La causa exacta de la Macroglobulinemia de Waldenström es desconocida, aunque se origina por una mutación genética adquirida en las células B linfocitarias de la médula ósea que provoca la producción descontrolada de una proteína llamada inmunoglobulina M (IgM).
A diferencia de muchas enfermedades hereditarias, la Macroglobulinemia de Waldenström no suele transmitirse de padres a hijos. La investigación médica ha identificado que más del 90% de los pacientes presentan una mutación específica en el gen MYD88 (L265P). Esta anomalía genética es un sello distintivo de la enfermedad y juega un papel crucial en la supervivencia y proliferación de las células cancerosas. Además, se han identificado mutaciones en el gen CXCR4 en aproximadamente el 30-40% de los casos, lo que influye en cómo la Macroglobulinemia de Waldenström responde a ciertos tratamientos, afectando la viscosidad de la sangre y la presentación clínica del paciente.
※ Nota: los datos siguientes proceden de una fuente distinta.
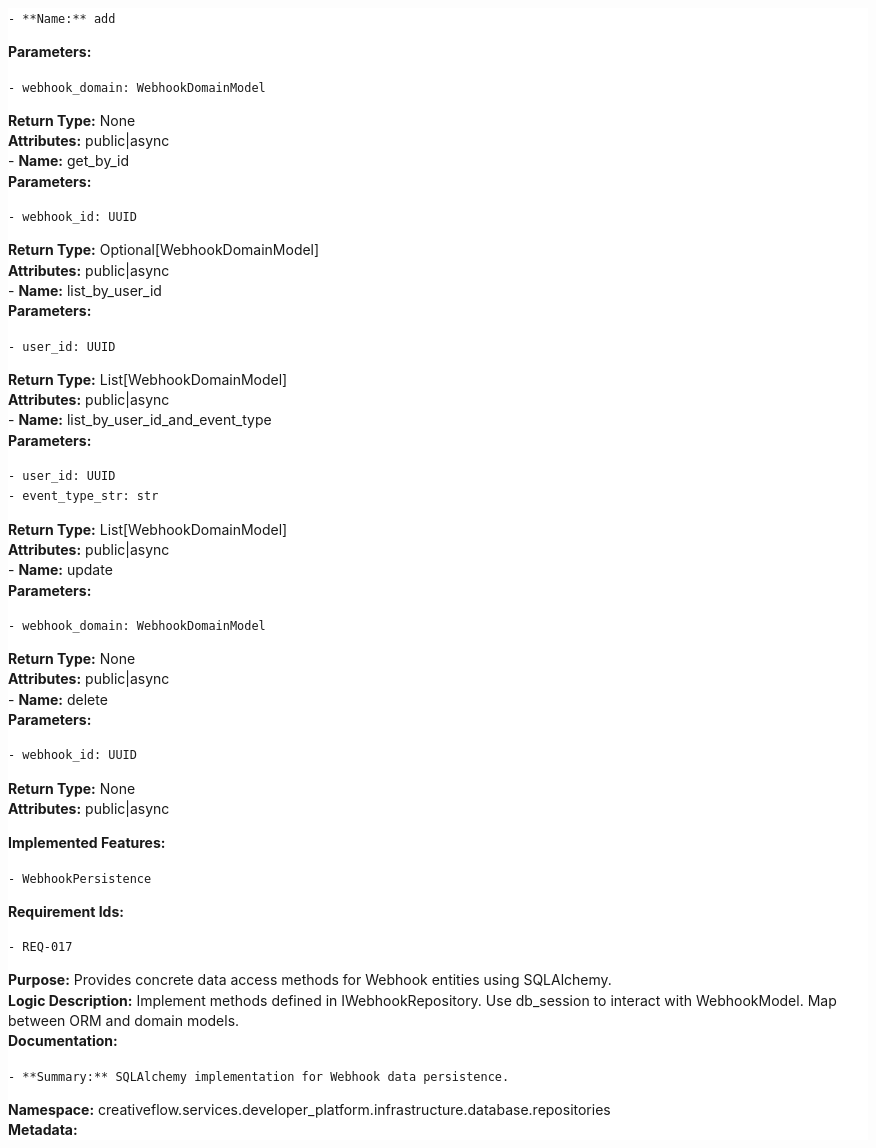     - **Name:** add  
**Parameters:**
    
    - webhook_domain: WebhookDomainModel
    
**Return Type:** None  
**Attributes:** public|async  
    - **Name:** get_by_id  
**Parameters:**
    
    - webhook_id: UUID
    
**Return Type:** Optional[WebhookDomainModel]  
**Attributes:** public|async  
    - **Name:** list_by_user_id  
**Parameters:**
    
    - user_id: UUID
    
**Return Type:** List[WebhookDomainModel]  
**Attributes:** public|async  
    - **Name:** list_by_user_id_and_event_type  
**Parameters:**
    
    - user_id: UUID
    - event_type_str: str
    
**Return Type:** List[WebhookDomainModel]  
**Attributes:** public|async  
    - **Name:** update  
**Parameters:**
    
    - webhook_domain: WebhookDomainModel
    
**Return Type:** None  
**Attributes:** public|async  
    - **Name:** delete  
**Parameters:**
    
    - webhook_id: UUID
    
**Return Type:** None  
**Attributes:** public|async  
    
**Implemented Features:**
    
    - WebhookPersistence
    
**Requirement Ids:**
    
    - REQ-017
    
**Purpose:** Provides concrete data access methods for Webhook entities using SQLAlchemy.  
**Logic Description:** Implement methods defined in IWebhookRepository. Use db_session to interact with WebhookModel. Map between ORM and domain models.  
**Documentation:**
    
    - **Summary:** SQLAlchemy implementation for Webhook data persistence.
    
**Namespace:** creativeflow.services.developer_platform.infrastructure.database.repositories  
**Metadata:**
Como especialista, es fundamental entender que, aunque conocemos estas alteraciones moleculares, aún no sabemos qué desencadena inicialmente estas mutaciones. No se han identificado factores ambientales, dietéticos o de estilo de vida específicos que causen directamente la Macroglobulinemia de Waldenström. Esta es una noticia importante para muchos pacientes y cuidadores, ya que ayuda a aliviar la carga de la culpa; no hay nada que usted haya hecho o dejado de hacer que haya provocado esta condición.
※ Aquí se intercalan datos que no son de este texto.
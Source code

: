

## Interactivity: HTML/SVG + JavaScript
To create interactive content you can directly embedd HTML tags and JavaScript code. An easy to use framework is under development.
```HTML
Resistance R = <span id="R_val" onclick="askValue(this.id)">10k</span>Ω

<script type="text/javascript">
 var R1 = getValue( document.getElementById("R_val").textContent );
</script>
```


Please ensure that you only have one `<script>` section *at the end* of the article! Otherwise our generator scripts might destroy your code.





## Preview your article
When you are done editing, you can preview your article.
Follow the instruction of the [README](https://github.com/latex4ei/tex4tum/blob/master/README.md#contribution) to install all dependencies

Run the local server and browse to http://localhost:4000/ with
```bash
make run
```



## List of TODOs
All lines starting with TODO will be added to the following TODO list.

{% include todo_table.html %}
Recibir un diagnóstico de Macroglobulinemia de Waldenström puede generar una gran incertidumbre debido a su naturaleza poco común y a que, en muchos casos, es una enfermedad indolente (de crecimiento lento). Es normal sentir ansiedad al no tener una causa externa clara a la cual "culpar". En nuestra comunidad de DiseaseMaps, acompañamos a los pacientes en este proceso, enfocándonos en la gestión de los síntomas y en la vigilancia activa, mientras la ciencia continúa avanzando en terapias dirigidas que bloquean las vías de señalización de estas células anormales.
Descargo de responsabilidad: Esta información tiene fines educativos y no sustituye el consejo, diagnóstico o tratamiento médico profesional. Siempre busque la orientación de su hematólogo o especialista en oncología ante cualquier duda sobre su salud o plan de tratamiento.